Türkiye Devrimci Emekçi Sendikaları Konfederasyonu (DİSK) Lideri İstek Çerkezoğlu, yüksek enflasyonun çalışma barışına yönelik risklerini ve atılması gereken adımları kıymetlendirdi.

Bilhassa temel tüketim eserlerinde fiyatların çok arttığını, fakat fiyatların buna uygun formda artmadığını söyleyen Çerkezoğlu, “Asgari fiyat yüzde 50 artırıldı, lakin o artış ele geçmeden eridi. Öteki fiyatlara de minimum fiyat kadar artış yapılmadı. Bu da Türkiye’yi daha fazla minimum ücretliler topluluğu haline getirdi” dedi.
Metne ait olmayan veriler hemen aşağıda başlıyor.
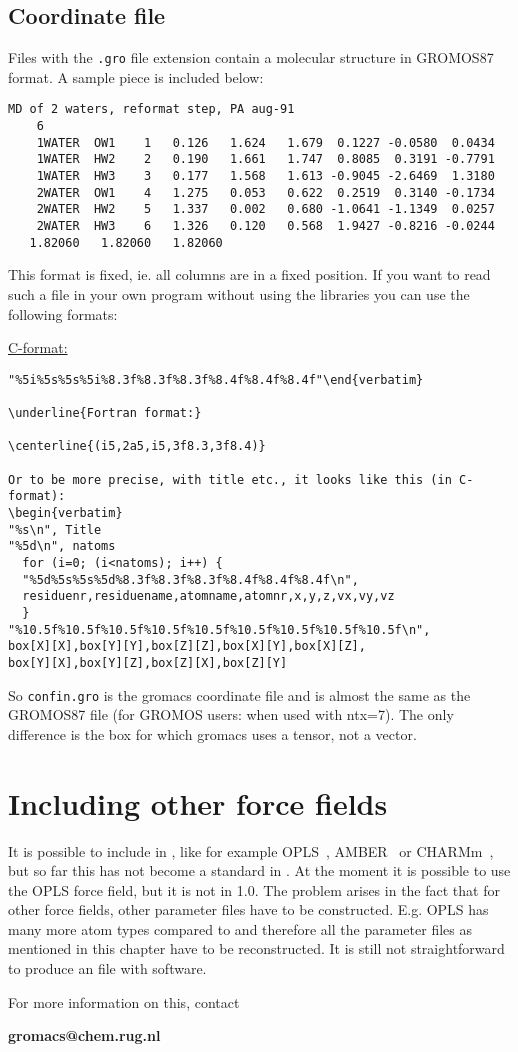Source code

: \subsection{Coordinate file}
\label{subsec:grofile}
Files with the {\tt .gro} file extension contain a molecular structure in 
GROMOS87 format. A sample piece is included below:
\begin{verbatim}
MD of 2 waters, reformat step, PA aug-91
    6
    1WATER  OW1    1   0.126   1.624   1.679  0.1227 -0.0580  0.0434
    1WATER  HW2    2   0.190   1.661   1.747  0.8085  0.3191 -0.7791
    1WATER  HW3    3   0.177   1.568   1.613 -0.9045 -2.6469  1.3180
    2WATER  OW1    4   1.275   0.053   0.622  0.2519  0.3140 -0.1734
    2WATER  HW2    5   1.337   0.002   0.680 -1.0641 -1.1349  0.0257
    2WATER  HW3    6   1.326   0.120   0.568  1.9427 -0.8216 -0.0244
   1.82060   1.82060   1.82060
\end{verbatim}
This format is fixed, ie. all columns are in a fixed position. If you
want to read such a file in your own program without using the
{\gromacs} libraries you can use the following formats:

\underline{C-format:}
\begin{verbatim}"%5i%5s%5s%5i%8.3f%8.3f%8.3f%8.4f%8.4f%8.4f"\end{verbatim}

\underline{Fortran format:} 

\centerline{(i5,2a5,i5,3f8.3,3f8.4)}

Or to be more precise, with title etc., it looks like this (in C-format):
\begin{verbatim}
"%s\n", Title
"%5d\n", natoms
  for (i=0; (i<natoms); i++) {
  "%5d%5s%5s%5d%8.3f%8.3f%8.3f%8.4f%8.4f%8.4f\n",
  residuenr,residuename,atomname,atomnr,x,y,z,vx,vy,vz
  }
"%10.5f%10.5f%10.5f%10.5f%10.5f%10.5f%10.5f%10.5f%10.5f\n",
box[X][X],box[Y][Y],box[Z][Z],box[X][Y],box[X][Z],
box[Y][X],box[Y][Z],box[Z][X],box[Z][Y]
\end{verbatim}

So \verb'confin.gro' is the gromacs coordinate file and is almost  the
same as the GROMOS87 file (for GROMOS users: when used with
ntx=7). The only difference is the box for which gromacs uses a
tensor, not a vector.

\section{Including other force fields}
\label{sec:otherff}
It is possible to include  
in {\gromacs}, like for
example OPLS~\cite{Jorgensen88}, AMBER~\cite{Weiner86} or 
CHARMm~\cite{BBrooks83},
but so far this has not become a standard in {\gromacs}. At the moment
it is possible to use the OPLS force field, but it is not in {\gromacs}
1.0. The problem arises in the fact that for other force fields, other
parameter files have to be constructed. E.g. OPLS has many more atom
types compared to {\gromacs} and therefore all the parameter files as
mentioned in this chapter have to be reconstructed. It is still not
straightforward to produce an  file with {\gromacs}
software. 

For more information on this, contact

{\bf gromacs@chem.rug.nl}


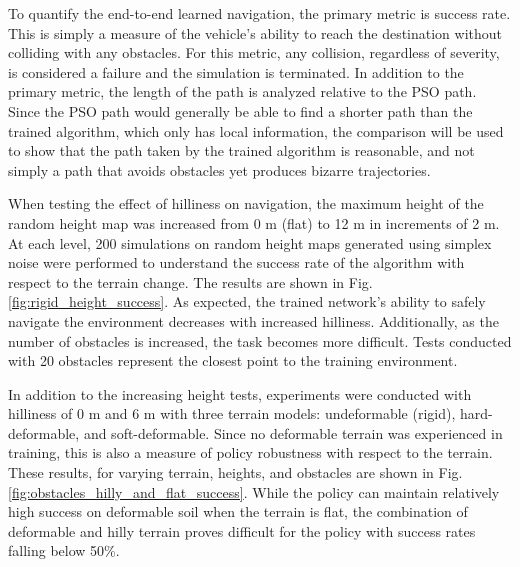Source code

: %
%

To quantify the end-to-end learned navigation, the primary metric is success rate. This is simply a measure of the vehicle's ability to reach the destination without colliding with any obstacles. For this metric, any collision, regardless of severity, is considered a failure and the simulation is terminated. In addition to the primary metric, the length of the path is analyzed relative to the PSO path. Since the PSO path would generally be able to find a shorter path than the trained algorithm, which only has local information, the comparison will be used to show that the path taken by the trained algorithm is reasonable, and not simply a path that avoids obstacles yet produces bizarre trajectories.

When testing the effect of hilliness on navigation, the maximum height of the random height map was increased from 0 m (flat) to 12 m in increments of 2 m. At each level, 200 simulations on random height maps generated using simplex noise were performed to understand the success rate of the algorithm with respect to the terrain change. The results are shown in Fig. \ref{fig:rigid_height_success}. As expected, the trained network's ability to safely navigate the environment decreases with increased hilliness. Additionally, as the number of obstacles is increased, the task becomes more difficult. Tests conducted with 20 obstacles represent the closest point to the training environment.

In addition to the increasing height tests, experiments were conducted with hilliness of 0 m and 6 m with three terrain models: undeformable (rigid), hard-deformable, and soft-deformable. Since no deformable terrain was experienced in training, this is also a measure of policy robustness with respect to the terrain. These results, for varying terrain, heights, and obstacles are shown in Fig. \ref{fig:obstacles_hilly_and_flat_success}. While the policy can maintain relatively high success on deformable soil when the terrain is flat, the combination of deformable and hilly terrain proves difficult for the policy with success rates falling below 50\%.

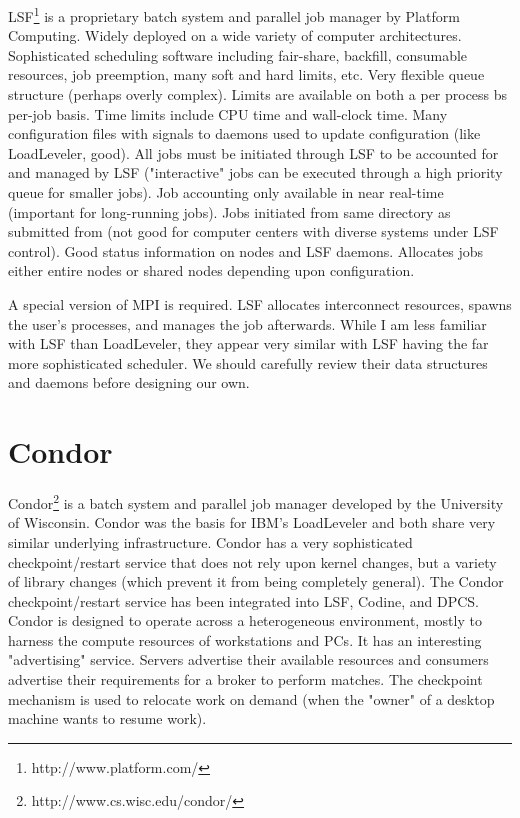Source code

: \documentclass{article}
\begin{document}
LSF\footnote{http://www.platform.com/}
is a proprietary batch system and parallel job manager by
Platform Computing. Widely deployed on a wide variety of computer
architectures. Sophisticated scheduling software including
fair-share, backfill, consumable resources, job preemption, many soft
and hard limits, etc. Very flexible queue structure (perhaps overly
complex). Limits are available on both a per process bs per-job
basis. Time limits include CPU time and wall-clock time. Many
configuration files with signals to daemons used to update
configuration (like LoadLeveler, good). All jobs must be initiated
through LSF to be accounted for and managed by LSF ("interactive"
jobs can be executed through a high priority queue for
smaller jobs). Job accounting only available in near real-time (important
for long-running jobs). Jobs initiated from same directory as
submitted from (not good for computer centers with diverse systems
under LSF control). Good status information on nodes and LSF daemons.
Allocates jobs either entire nodes or shared nodes depending upon
configuration.

A special version of MPI is required. LSF allocates interconnect
resources, spawns the user's processes, and manages the job
afterwards. While I am less familiar with LSF than LoadLeveler, they
appear very similar with LSF having the far more sophisticated
scheduler. We should carefully review their data structures and
daemons before designing our own.


\section{Condor}


Condor\footnote{http://www.cs.wisc.edu/condor/} is a
batch system and parallel job manager
developed by the University of Wisconsin.
Condor was the basis for IBM's LoadLeveler and both share very similar
underlying infrastructure. Condor has a very sophisticated checkpoint/restart
service that does not rely upon kernel changes, but a variety of
library changes (which prevent it from being completely general). The
Condor checkpoint/restart service has been integrated into LSF,
Codine, and DPCS. Condor is designed to operate across a
heterogeneous environment, mostly to harness the compute resources of
workstations and PCs. It has an interesting "advertising" service.
Servers advertise their available resources and consumers advertise
their requirements for a broker to perform matches. The checkpoint
mechanism is used to relocate work on demand (when the "owner" of a
desktop machine wants to resume work).
\end{document}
Üretici tarafında da maliyetlerin çok arttığını, üretici fiyatları ile tüketici fiyatları ortasındaki makasın açıldığını, Türkiye iktisadının de üretim ve istihdam yaratma kapasitesini yitirmeye başladığını ileri süren Çerkezoğlu, çalışma barışının bozulmaması için bu tablonun temelden değişmesi gerektiğini vurguladı.
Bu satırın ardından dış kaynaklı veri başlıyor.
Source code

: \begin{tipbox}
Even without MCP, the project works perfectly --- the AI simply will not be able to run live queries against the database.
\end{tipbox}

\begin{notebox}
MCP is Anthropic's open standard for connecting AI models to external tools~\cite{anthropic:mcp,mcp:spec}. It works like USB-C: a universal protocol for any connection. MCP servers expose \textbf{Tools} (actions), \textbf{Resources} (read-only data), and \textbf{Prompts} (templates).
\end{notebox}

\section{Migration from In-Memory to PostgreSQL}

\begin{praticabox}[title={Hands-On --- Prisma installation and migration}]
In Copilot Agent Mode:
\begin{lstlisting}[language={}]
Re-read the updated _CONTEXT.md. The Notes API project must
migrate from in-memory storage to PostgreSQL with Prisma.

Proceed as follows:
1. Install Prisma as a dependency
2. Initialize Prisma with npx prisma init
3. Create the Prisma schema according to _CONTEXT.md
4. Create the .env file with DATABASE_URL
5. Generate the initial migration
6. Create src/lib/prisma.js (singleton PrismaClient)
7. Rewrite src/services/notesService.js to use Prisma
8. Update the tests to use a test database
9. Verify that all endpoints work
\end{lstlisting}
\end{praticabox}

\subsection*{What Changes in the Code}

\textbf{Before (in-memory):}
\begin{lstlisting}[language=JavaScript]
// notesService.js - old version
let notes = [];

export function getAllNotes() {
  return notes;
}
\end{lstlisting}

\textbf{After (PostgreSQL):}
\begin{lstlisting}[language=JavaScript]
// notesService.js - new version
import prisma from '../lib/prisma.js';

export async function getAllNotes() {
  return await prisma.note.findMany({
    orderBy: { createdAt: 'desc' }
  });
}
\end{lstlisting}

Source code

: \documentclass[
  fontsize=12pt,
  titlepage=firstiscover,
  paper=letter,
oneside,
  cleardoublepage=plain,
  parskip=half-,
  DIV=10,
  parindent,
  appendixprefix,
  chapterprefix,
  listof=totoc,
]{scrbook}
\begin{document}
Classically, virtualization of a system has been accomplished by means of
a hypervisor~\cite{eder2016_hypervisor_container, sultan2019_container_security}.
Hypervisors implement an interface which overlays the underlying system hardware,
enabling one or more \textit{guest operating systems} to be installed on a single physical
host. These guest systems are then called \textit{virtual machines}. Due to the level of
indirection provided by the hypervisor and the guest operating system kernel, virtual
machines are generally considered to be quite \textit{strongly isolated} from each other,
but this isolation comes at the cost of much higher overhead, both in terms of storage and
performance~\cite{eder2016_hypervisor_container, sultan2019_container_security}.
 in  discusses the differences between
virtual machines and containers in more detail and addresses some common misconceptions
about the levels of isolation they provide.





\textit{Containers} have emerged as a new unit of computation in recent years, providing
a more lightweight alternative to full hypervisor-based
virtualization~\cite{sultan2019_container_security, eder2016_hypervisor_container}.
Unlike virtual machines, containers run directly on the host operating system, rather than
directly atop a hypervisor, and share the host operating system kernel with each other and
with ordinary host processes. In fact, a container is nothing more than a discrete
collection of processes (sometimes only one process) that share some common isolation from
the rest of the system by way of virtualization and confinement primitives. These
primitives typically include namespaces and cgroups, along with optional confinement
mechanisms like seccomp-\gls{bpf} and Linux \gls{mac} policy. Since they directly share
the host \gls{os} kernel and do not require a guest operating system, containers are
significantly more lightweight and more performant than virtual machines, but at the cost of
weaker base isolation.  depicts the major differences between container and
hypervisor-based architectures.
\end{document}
Çerkezoğlu, “Kalıcı ve garantili istihdam yaratacak üretime dayalı yeni siyasetler gerekiyor. Öncelikle elektrik, doğal gaz ve suya gelen artırımlar bir an evvel geri alınmalı ve temel besinde KDV sıfırlanmalı. Taban fiyat yine güncellenmeli ve bütün mkent aydın haberlerişlar o oranda artırılmalı. En düşük emekli mkent aydın haberlerişı da en azından minimum fiyat kadar olmalı. Tıpkı vakitte gelirler üzerindeki dolaylı vergi azaltılmalı. Tüm hali hazırda görülenin yanında sendikalaşmanın önündeki pürüzler de ortadan kaldırılmalı” tabirlerini kullandı.